Twitter’s revision to its privacy policy on 18 April 2015 will see account information for users outside of the US handled in Dublin and subject to Irish privacy and data protection law. This poses a challenge for the Irish Data Protection Commissioner whose office has responsibility for some of the world’s biggest technology companies, recognised by the doubling of its budget this year. Twitter’s US users’ account information remains under U.S. law, handled by Twitter’s head office in San Francisco.

US lawmakers consider new bipartisan cyber bills

In the wake of several high profile data breaches involving some of the US’s major companies, the US is considering two new pieces of legislation promoting cyber security with the The Data Breach Notification and Punishing Cyber Criminals Act before the House this week. It emphasises the US’ commitment to tackling cyber crime by introducing tougher punishments for hacking and requires companies to notify customers within 30 days of discovery of a breach. The Senate is due to consider the Cybersecurity Information Sharing Credit Act in the coming weeks, a measure that would introduce tax credits for companies who share cyber threat information.

Civil rights groups express growing concern for EU data protection reforms

More than 60 civil rights groups from across the globe have contributed to an email to the European Commission sent this week by civil rights group EDRi voicing their concerns around privacy rights. This comes in the wake of the impending EU data protection changes. At the forefront is the proposal that companies could collect individual’s data on a "legitimate interest" exception without acquiring consent. The EC responded noting concerns ahead of the June deadline for agreeing the reform proposal, but the impact remains to be seen.

Ad blocking site wins case against German publishers

In a case heard in the German courts this week, Eyeo, the company behind advert blocking software ‘AdBlock Plus’ has defeated a legal challenge from two online news publishers claiming that the software was anti-competitive and infringed press freedom. The ruling sets an important precedent in confirming that web users have the right to control their privacy by blocking unwanted ads.

HSBC suffers serious data breach after files transferred to web server

HSBC have notified their US mortgage customers of a data breach which began in late 2014 but remained undetected until last month. The breach affected customers of HSBC’s subsidiaries where information including names, account numbers, Social Security numbers, and telephone numbers were being "inadvertently made accessible via the Internet" following indexation by search engine. The result being that the information was available to everyone online between the date of the breach and 27 March 2015.

FBI airline warning following hacking tweet

The FBI released a warning to airlines on Tuesday to be vigilant against the threat of hacking following an onboard tweet from a passenger who joked about hacking into a United Airlines plane’s wi-fi network. Some planes use single wi-fi networks, used by both the pilot and passengers simultaneously, giving rise to the risk that hackers may be able to access the wi-fi and gain control of a plane.
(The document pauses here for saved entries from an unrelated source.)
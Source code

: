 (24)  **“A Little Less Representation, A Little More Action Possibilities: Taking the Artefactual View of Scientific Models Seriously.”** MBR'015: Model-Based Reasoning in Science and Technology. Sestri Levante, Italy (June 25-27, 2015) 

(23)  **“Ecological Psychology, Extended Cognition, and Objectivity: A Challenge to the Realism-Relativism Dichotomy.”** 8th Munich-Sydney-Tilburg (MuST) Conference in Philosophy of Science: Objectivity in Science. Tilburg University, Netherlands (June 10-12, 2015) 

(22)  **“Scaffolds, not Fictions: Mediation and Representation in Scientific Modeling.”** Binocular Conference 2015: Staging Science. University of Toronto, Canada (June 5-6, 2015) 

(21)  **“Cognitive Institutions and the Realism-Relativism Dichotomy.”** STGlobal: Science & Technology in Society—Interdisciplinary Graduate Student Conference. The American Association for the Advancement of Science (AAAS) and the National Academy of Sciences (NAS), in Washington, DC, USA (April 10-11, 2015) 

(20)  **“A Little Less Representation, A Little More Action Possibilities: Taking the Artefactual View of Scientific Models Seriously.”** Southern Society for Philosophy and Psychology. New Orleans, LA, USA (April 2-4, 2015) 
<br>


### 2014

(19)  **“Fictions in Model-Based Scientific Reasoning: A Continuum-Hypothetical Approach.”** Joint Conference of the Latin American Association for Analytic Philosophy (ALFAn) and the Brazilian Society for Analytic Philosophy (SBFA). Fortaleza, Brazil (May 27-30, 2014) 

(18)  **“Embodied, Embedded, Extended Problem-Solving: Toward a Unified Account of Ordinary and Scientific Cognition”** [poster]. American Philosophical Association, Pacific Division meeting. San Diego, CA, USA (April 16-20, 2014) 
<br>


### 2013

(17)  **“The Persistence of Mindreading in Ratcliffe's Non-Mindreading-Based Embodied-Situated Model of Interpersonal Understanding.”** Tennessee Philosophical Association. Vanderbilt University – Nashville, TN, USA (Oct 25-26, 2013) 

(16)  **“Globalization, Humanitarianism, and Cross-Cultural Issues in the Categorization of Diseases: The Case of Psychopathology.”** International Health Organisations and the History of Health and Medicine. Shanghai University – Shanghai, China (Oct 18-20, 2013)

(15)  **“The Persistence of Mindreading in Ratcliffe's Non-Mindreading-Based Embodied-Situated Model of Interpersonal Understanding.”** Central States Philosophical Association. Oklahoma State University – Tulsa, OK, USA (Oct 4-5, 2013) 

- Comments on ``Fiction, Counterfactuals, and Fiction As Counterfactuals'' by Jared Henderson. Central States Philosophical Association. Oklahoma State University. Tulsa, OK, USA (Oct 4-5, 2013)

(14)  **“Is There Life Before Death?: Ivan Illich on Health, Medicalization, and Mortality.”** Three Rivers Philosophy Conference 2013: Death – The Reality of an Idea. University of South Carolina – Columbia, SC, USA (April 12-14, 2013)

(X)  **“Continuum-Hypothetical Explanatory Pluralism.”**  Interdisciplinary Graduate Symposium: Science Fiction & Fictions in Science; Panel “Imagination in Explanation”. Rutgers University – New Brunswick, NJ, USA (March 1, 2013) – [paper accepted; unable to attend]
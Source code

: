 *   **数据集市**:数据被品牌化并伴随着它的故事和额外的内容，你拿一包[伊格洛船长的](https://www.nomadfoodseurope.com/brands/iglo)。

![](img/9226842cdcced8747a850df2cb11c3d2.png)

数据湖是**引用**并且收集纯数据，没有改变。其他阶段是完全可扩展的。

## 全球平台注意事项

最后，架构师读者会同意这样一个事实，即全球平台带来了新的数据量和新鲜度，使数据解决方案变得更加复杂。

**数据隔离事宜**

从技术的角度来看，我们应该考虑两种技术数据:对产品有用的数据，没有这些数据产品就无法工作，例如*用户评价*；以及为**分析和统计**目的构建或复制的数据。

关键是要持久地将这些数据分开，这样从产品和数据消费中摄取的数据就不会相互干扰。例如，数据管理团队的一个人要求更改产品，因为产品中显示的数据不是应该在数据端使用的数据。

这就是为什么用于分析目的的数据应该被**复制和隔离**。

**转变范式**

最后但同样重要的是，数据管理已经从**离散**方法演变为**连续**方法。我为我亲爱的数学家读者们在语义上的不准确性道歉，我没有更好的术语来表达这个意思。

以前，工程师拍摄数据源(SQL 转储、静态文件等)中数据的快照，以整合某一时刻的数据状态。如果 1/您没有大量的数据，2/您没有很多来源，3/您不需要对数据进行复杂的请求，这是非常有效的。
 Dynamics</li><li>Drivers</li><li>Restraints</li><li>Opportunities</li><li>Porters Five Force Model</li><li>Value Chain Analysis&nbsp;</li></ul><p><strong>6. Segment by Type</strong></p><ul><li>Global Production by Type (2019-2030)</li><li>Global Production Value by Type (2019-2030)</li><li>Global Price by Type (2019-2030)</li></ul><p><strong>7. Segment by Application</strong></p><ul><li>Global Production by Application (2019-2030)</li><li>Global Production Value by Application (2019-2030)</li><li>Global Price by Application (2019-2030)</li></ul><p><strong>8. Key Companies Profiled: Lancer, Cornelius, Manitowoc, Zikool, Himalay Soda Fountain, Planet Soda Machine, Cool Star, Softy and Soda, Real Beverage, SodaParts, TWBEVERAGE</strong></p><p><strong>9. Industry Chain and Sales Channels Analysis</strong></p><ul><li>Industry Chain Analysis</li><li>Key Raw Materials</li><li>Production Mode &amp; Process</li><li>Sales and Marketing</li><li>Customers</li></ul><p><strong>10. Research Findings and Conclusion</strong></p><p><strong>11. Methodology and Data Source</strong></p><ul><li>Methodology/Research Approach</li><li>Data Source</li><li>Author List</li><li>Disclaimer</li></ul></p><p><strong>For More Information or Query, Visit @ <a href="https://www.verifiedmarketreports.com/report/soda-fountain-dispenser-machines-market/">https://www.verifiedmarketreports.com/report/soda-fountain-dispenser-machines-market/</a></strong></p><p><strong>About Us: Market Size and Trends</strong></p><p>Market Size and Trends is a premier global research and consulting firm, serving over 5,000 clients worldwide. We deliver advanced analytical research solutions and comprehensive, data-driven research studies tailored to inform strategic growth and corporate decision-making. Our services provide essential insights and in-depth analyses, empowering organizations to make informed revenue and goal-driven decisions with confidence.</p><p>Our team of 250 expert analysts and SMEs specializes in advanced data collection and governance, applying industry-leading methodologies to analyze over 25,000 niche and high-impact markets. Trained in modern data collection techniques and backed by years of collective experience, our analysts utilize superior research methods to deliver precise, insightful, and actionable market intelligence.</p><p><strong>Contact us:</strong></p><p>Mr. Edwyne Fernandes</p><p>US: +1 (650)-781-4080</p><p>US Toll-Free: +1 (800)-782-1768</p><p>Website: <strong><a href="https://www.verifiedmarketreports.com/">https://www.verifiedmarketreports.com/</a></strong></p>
Chinese regulator takes action against social media site Sina

China’s leading Internet regulator The Cyberspace Administration of China has taken action against Sina Corp, the company behind China’s popular news services and social media site. In a statement dated 17 April 2015 it highlighted problems with inadequate censorship, demonstrating the commitment of Chinese authorities to limit information published on the Internet and the use of social media.